Yesterday, the Battle of Aleppo ended. However, it doesn’t undo the upwards of a quarter million deaths, 11 million displaced Syrian refugees, or the innumerable human rights violations, such as Syrian civilians being shot as they try to flee their homes.
The Syrian Civil War is arguably the worst humanitarian crisis since the Second World War, with over a quarter million killed, roughly the same number wounded or missing, and half of Syria’s 22 million population displaced from their homes. – -Andrew Tabler, an expert on Syria at the Washington Institute for Near East Policy
The United Nations has issued multiple warnings on human rights crises that are occurring: “The crushing of Aleppo, the immeasurably terrifying toll on its people, the bloodshed, the wanton slaughter of men, women and children, the destruction – and we are nowhere near the end of this cruel conflict,” U.N. High Commissioner for Human Rights Zeid Ra’ad al-Hussein said in a statement. Yet, the U.S. news media has barely even reported on this massive humanitarian crisis, not even as the Battle of Aleppo has come to an end or Syrian citizens have published their cries for help on social media.
You can read more about what’s going on here:
- History of the Syrian war
- Battle of Aleppo ends after years of bloodshed
- Syrians post ‘goodbye’ messages from eastern Aleppo
- Doctors Without Borders: Syria Factsheet
If you’re like me, you might feel at a complete loss for what to do. You want to do something to help, but… how?
Right now, I’m taking action by supporting charities that are doing good work. If you can afford to do so, I highly encourage donating to some or all of the following. Some, like UNICEF, are also offering donation matching until the New Year:
- Doctors without Borders/Médecins Sans Frontiers: Doctors Without Borders operates hospitals and clinics both inside and outside of Syria. They provide mental health care, emergency services, maternity care, and more. They provide medical assistance when “catastrophic events—such as armed conflict, epidemics, malnutrition, or natural disasters—overwhelm local health systems.”
- UNICEF: “UNICEF has been on the ground since the conflict began, helping to mobilize the largest humanitarian operation in history and working closely with partners to provide education, water, health care and immunizations, physical protection, psychological support and clothing to children in Syria and Syrian refugee children.”

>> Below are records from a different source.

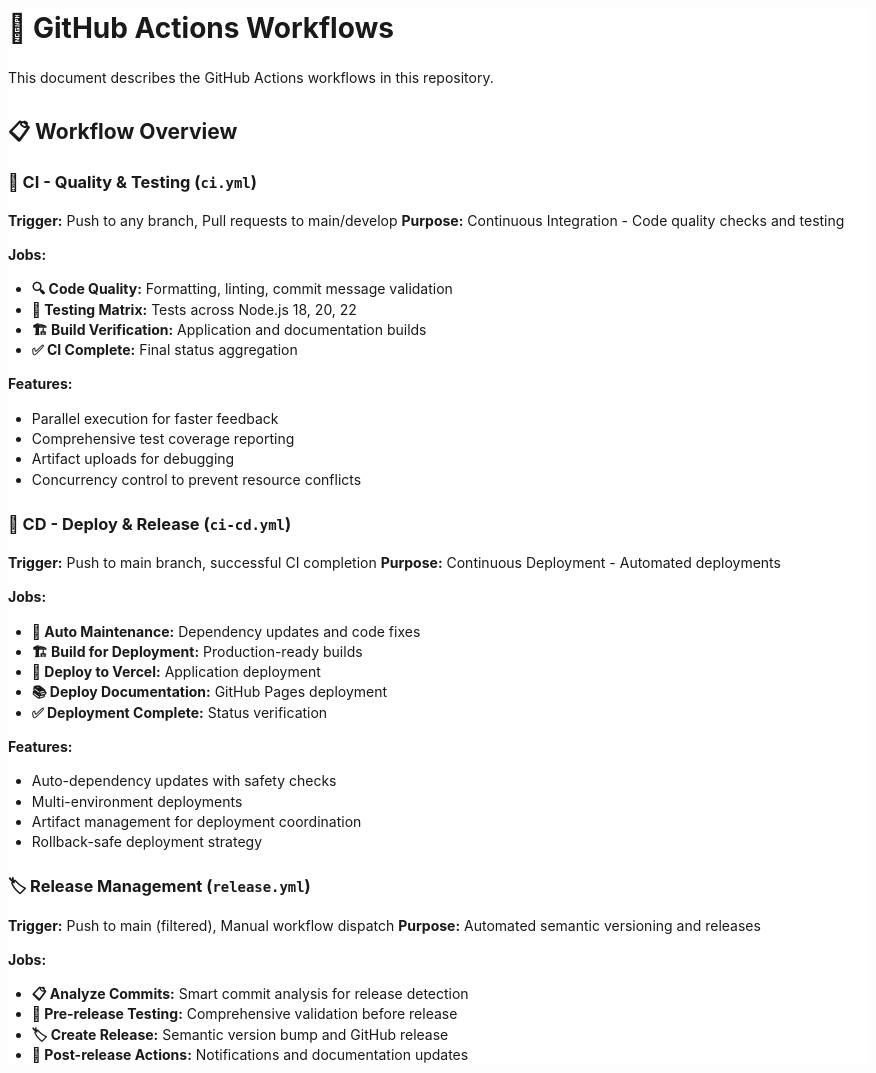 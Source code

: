 # 🚀 GitHub Actions Workflows

This document describes the GitHub Actions workflows in this repository.

## 📋 Workflow Overview

### 🧪 CI - Quality & Testing (`ci.yml`)

**Trigger:** Push to any branch, Pull requests to main/develop
**Purpose:** Continuous Integration - Code quality checks and testing

**Jobs:**

- **🔍 Code Quality:** Formatting, linting, commit message validation
- **🧪 Testing Matrix:** Tests across Node.js 18, 20, 22
- **🏗️ Build Verification:** Application and documentation builds
- **✅ CI Complete:** Final status aggregation

**Features:**

- Parallel execution for faster feedback
- Comprehensive test coverage reporting
- Artifact uploads for debugging
- Concurrency control to prevent resource conflicts

### 🚀 CD - Deploy & Release (`ci-cd.yml`)

**Trigger:** Push to main branch, successful CI completion
**Purpose:** Continuous Deployment - Automated deployments

**Jobs:**

- **🔧 Auto Maintenance:** Dependency updates and code fixes
- **🏗️ Build for Deployment:** Production-ready builds
- **🚀 Deploy to Vercel:** Application deployment
- **📚 Deploy Documentation:** GitHub Pages deployment
- **✅ Deployment Complete:** Status verification

**Features:**

- Auto-dependency updates with safety checks
- Multi-environment deployments
- Artifact management for deployment coordination
- Rollback-safe deployment strategy

### 🏷️ Release Management (`release.yml`)

**Trigger:** Push to main (filtered), Manual workflow dispatch
**Purpose:** Automated semantic versioning and releases

**Jobs:**

- **📋 Analyze Commits:** Smart commit analysis for release detection
- **🧪 Pre-release Testing:** Comprehensive validation before release
- **🏷️ Create Release:** Semantic version bump and GitHub release
- **📢 Post-release Actions:** Notifications and documentation updates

- Oxfam: “In Syria, Jordan, and Lebanon, we are helping more than 1.5 million people with life-saving clean water, sanitation, and vital support for families who have lost everything. As more refugees make their way into Europe, Oxfam has set up programs in Greece, Macedonia, and Serbia to help people meet some of their basic needs.”
- Refugees Welcome: This organization is like AirBnB for refugees. As they put it: “Why shouldn’t refugees be able to live in flatshares or houses instead of camps? We thought so too and found a way to make it happen.” Even if your country isn’t listed, you can still donate.
If you’re looking for other charities to donate to, Charity Navigator has a ranked list of charities that are making the most impact in Syria.
Be sure to also check out Public Radio International’s post, which includes some lesser-known charities and their assessment of the best Syrian charities.
UPDATE: The Independent also has an excellent list of charities and decisive actions you can take to help people in Syria.
Last, but not least: if you end up donating, thank you. It really does matter.